Single by Faye Wong
- A-side: "Separate Ways"
- B-side: "Eyes on Me"
- Released: July 2001
- Genre: J-pop, Mandopop
- Label: EMI

Faye Wong singles chronology
| "Eyes on Me" (1999) | "Separate Ways" (2001) | "Orchid Parade" (2010) |

= Separate Ways (Faye Wong song) =

2001 single by Faye Wong

"Separate Ways" is a single by Chinese singer Faye Wong.

The title track was the theme song for the Japanese television serial Love From a Lie (ウソコイ, Usokoi) in which Wong also had a leading role.

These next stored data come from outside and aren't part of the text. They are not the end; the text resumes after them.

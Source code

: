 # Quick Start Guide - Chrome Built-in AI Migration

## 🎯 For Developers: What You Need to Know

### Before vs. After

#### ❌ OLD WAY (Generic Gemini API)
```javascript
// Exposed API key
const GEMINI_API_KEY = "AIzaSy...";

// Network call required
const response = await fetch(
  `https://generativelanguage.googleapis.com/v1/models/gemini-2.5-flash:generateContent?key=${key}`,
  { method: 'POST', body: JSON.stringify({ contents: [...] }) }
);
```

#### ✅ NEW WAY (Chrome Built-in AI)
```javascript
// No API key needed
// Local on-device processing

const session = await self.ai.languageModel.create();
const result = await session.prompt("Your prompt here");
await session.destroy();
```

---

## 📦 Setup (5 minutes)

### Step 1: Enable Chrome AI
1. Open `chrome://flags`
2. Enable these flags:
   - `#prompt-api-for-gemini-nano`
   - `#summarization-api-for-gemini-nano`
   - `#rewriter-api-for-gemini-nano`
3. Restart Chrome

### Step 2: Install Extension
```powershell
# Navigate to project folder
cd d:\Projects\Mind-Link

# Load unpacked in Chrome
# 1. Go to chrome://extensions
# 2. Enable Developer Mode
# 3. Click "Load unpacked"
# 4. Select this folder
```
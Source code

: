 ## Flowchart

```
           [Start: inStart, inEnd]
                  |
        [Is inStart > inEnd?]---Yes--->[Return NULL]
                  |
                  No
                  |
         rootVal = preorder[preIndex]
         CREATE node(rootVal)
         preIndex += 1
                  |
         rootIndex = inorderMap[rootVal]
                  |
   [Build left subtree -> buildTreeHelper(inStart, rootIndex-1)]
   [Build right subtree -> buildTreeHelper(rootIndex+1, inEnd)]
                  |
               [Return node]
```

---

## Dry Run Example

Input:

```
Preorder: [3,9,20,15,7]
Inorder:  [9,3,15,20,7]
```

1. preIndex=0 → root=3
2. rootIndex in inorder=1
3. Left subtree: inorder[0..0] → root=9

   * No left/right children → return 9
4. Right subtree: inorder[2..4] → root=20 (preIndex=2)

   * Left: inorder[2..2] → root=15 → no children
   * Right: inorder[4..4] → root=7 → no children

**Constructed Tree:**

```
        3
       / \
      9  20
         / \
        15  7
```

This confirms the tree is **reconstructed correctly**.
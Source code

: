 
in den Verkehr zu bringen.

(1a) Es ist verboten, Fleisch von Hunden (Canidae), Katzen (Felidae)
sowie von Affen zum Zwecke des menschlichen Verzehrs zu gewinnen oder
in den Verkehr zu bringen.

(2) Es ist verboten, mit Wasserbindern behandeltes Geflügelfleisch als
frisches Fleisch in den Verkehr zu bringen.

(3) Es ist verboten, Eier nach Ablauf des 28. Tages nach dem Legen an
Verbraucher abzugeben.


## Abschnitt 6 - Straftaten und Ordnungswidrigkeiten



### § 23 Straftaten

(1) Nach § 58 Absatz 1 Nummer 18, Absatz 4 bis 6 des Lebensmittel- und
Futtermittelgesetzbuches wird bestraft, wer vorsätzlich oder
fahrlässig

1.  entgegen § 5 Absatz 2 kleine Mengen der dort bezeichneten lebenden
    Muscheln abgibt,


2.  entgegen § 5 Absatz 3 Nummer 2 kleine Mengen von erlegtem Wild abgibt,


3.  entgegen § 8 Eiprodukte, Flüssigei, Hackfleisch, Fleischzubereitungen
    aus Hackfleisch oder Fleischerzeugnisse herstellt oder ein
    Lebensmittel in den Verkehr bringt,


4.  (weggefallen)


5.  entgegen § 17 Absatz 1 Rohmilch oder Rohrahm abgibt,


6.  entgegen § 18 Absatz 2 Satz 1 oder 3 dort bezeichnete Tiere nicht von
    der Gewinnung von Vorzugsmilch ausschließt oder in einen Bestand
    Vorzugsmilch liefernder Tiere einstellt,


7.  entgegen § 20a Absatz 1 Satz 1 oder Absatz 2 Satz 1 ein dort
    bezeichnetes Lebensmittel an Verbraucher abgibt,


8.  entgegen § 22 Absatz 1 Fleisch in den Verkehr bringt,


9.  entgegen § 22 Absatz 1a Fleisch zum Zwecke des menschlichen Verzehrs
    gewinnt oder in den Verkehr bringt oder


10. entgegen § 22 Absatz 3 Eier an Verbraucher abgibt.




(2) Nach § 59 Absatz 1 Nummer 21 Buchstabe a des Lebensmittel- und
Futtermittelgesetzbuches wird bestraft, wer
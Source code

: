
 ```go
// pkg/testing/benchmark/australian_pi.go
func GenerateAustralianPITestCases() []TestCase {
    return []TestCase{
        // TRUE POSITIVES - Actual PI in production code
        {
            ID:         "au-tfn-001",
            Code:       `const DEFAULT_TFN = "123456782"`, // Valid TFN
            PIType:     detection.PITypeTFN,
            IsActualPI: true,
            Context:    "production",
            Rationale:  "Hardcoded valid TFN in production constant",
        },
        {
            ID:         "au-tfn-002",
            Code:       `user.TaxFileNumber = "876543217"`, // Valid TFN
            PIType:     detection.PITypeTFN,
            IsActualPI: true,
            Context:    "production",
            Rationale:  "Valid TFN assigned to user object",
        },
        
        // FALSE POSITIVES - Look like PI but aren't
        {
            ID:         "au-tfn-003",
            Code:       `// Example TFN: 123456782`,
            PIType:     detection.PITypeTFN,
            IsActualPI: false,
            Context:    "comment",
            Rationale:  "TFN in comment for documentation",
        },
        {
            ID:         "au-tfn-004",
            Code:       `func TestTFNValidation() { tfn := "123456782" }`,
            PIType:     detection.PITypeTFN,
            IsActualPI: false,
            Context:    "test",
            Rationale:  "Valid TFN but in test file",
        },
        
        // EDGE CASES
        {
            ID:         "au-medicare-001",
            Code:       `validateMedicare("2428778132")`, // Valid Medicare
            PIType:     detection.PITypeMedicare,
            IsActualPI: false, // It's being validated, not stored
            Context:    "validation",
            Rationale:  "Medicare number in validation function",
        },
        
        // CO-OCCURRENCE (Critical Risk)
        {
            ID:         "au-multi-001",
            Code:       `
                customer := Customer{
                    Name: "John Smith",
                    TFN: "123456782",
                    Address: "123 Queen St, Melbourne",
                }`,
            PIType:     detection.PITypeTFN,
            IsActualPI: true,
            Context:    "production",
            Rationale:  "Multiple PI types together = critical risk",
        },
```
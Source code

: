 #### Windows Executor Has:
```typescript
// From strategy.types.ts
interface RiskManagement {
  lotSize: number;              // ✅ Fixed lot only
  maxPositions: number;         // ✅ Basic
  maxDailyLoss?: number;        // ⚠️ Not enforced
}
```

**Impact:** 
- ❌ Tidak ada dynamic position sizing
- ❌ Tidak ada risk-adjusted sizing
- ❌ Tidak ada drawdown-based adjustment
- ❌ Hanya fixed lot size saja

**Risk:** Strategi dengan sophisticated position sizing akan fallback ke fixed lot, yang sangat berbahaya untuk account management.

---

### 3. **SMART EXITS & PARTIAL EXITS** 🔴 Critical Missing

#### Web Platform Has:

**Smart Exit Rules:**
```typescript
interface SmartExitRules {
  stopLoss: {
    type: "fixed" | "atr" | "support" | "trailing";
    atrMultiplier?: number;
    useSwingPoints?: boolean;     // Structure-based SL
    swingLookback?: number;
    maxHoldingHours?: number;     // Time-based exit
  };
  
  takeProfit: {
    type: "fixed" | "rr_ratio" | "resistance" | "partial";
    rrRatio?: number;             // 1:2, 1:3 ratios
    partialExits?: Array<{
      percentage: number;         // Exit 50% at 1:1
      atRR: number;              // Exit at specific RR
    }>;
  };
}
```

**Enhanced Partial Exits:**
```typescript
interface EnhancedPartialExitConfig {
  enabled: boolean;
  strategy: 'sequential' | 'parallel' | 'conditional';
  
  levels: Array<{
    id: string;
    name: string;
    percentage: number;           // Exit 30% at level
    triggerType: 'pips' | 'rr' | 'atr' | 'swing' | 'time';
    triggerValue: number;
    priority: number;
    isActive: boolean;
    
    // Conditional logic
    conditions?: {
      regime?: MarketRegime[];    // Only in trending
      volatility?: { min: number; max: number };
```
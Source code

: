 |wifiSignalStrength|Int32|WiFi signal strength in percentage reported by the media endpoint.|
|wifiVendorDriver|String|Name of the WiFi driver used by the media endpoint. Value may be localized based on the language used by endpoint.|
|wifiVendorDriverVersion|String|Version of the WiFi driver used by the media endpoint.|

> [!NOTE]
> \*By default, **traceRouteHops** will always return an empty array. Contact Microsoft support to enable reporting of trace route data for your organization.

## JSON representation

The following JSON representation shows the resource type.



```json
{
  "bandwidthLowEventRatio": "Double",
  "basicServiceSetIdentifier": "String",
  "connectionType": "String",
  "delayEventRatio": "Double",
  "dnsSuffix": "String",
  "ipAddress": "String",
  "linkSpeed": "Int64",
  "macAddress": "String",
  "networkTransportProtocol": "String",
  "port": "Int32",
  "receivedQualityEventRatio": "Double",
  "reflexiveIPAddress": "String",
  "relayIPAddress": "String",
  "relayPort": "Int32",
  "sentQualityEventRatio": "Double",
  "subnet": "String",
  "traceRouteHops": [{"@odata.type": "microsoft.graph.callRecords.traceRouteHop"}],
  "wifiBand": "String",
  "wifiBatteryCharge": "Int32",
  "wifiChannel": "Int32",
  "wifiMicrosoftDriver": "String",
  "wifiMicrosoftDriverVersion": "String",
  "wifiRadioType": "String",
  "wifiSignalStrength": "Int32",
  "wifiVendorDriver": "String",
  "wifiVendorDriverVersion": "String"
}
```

It was written by Japanese singer-songwriter Hideki Kaji who also released his own recording of it as a single that same year, and then re-recorded it once more for his 2002 album A Long Week-End.

==Track listing==
1. "Separate Ways"
2. "Separate Ways" (128 Beat Mix)
3. "Eyes on Me"
4. "香奈兒" (Xiāngnàiér)
  - Chanel
5. "Separate Ways" (Instrumental)

The title track is one of Faye Wong's few songs recorded in Japanese. It also includes some lines in English.

Track 3, "Eyes on Me", was the theme music for the video game Final Fantasy VIII.

Track 4 had been released the previous year on Wong's album Fable.